"Because of your great repayment record, you can enjoy the extra flexibility and convenience of a pre-approved $4,000 loan top-up right now!"
Translation: You actually make your payments, and we need folks like you right now, so we're hoping that dangling this bait in front of you will make you impulsively sign in to another three years of paying us lots of money regularly!"
"To recognise that you're one of our best personal loan customers..."
Translation: Maybe if we flatter you too? Because flattery makes people feel important and important people need more money!
".. we'd alos like to give you a 2.50%p.a. interest rate discount if you top up your loan. Plus, we'll waive the usual top-up establishment fee - saving you $250!"
Translation: We're hoping at this point that you'll be so excited about the flattery and the extra $4,000 that you won't notice that at our interest rate of 18%, even with a 2.5% discount, effectively tripling the amount you owe us will tie you into paying MORE for LONGER than if you just keep making your payments! We hope to baffle you with instant money, waiving of fees and tiny discounts into thinking that we're doing this for you, to help you out because you're awesome! That way you won't notice that we're desperately clinging on to those who actually make their payments and trying to squeeze still more money from them, because they're considered a low risk for easy money!
"If you've got something bigger in mind, we'd love to hear about it!" (ed in: I bet you would!)
Translation: If there's any way we can tie you into giving us money regularly for 20 years instead of a couple, please tell us what it is! The more interest we can squeeze out of you, the more we can shore up our profits. Yes, we're getting desperate too, what with businesses and things not spending enough money, we now actually need you little people, so hop to it and get long-term credit with us!
Suffice to say, the only reason I kept the letter is so that I could make fun of it on LJ.
Thing is, this global economic recession thing? What I hear is that it all started with little people borrowing beyond their means and banks encouraging this. Other things I hear: credit is a ripoff (cos, you know, we hadn't figured that out yet), spend only what you have, and the one that really gets me - the way that much of the world's investment is based in something that doesn't even exist.
Money works like this:
I have a horse and I want your potatoes. You want to get rid of your potatoes but you don't want my horse. You let me have your potatoes and I give you a bit of paper that says you can have my horse any time you want it. Lets call this piece of paper 'money'. Now, you never want my horse, but sooner or later you come across someone who has a pair of pants you like, and you want them. Happens they want a horse, and you have this piece of paper to the value of my horse. You give the guy the paper, get the pants, and he can come and get my horse by giving me the piece of paper. Or, he can use that paper to get something of someone else who wants the horse.
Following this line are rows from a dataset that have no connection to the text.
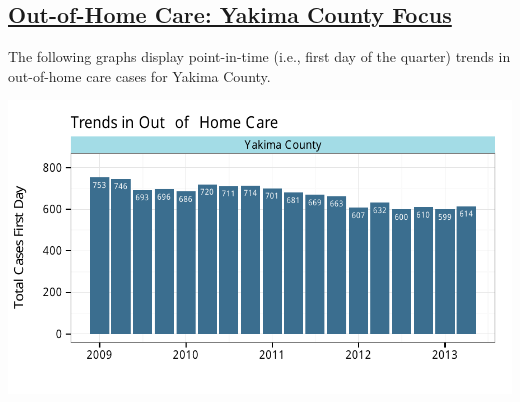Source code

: \documentclass{article}\usepackage[]{graphicx}\usepackage[]{color}
\makeatletter
\def\maxwidth{ %
  \ifdim\Gin@nat@width>\linewidth
    \linewidth
  \else
    \Gin@nat@width
  \fi
}
\newenvironment{knitrout}{}{} %
\makeatother
\begin{document}
\begin{minipage}{\textwidth}
\subsection{\href{http://www.partnersforourchildren.org/child-well-being/visualizations/out-home-care/trends}
 {Out-of-Home Care: Yakima County Focus}
}
The following graphs display point-in-time (i.e., first day of the quarter) trends in out-of-home care cases for
Yakima County.\\[1pt]
\begin{knitrout}
\color{fgcolor}

{\centering \includegraphics[width=\maxwidth]{figure/ooh_focus} 

}



\end{knitrout}

\end{minipage}
\end{document}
The point is, the paper is worth nothing, but its ability to transfer ownership of the horse is worth something. And at some point, it got to the point where it doesn't even matter if the horse exists or not. In my little scenario, the horse is out in the paddock waiting for someone to come along and ride away.
But with credit, and especially with the credit bubbles that have been created worldwide (yeah yeah, blame the US, but how many people have you heard of in NZ that borrowed 100% on giant loans, mmm? 110%? 120? On the gamble that housing prices would continue to rise and they'd be able to sell for more in the future? Argh, I digress.) Anyway, the point is, that the horse doesn't even exist. People are borrowing and loaning money on a gamble that the horse might be born in the future. Or on the possibility that if they talk the non-existent horse up enough based on the number of transfer-of-ownership bills they might get from it, someone else will want it. Or it's being borrowed against on the offchance that it'll turn from the scraggly old hairy-legged mutt I used to ride to Pony Club, miraculously one day it'll be a stakes-winning racehorse. Bear in mind that the person borrowing against this may-or-may-not-exist, potentially transforming horse have never looked at a pedigree, wouldn't know which end kicks and which end bites, and would probably have more idea what to do with the potatoes. But the bank owns the actual potatoes and can come take them away at any time, but can't resell them because they're worth nothing, and nobody can eat them because they've gone rotten.
OK, I took that analogy way too far. Point is, credit is stupid when a) the thing being borrowed against will never be worth the amount being paid back and b) you are borrowing more than you can afford to pay.
So for me to borrow $4000 and end up paying approximately $100/month interest on top of my principal for another three years, against something I don't really need* like a holiday (which i've already paid for up front so it'd only be spending money), is just stupid.
Yes, my bank thinks I'm stupid. They insult my intelligence with these letters, in the name of profit. They can sing for my money.
* The first loan was against my education. I consider that to be an investment worth my money.
There's a billboard out by the airport. It's a Kiwibank one, for their debit cards. It says "Spend only what you have." Words for these times. Credit is a ripoff. Never forget this.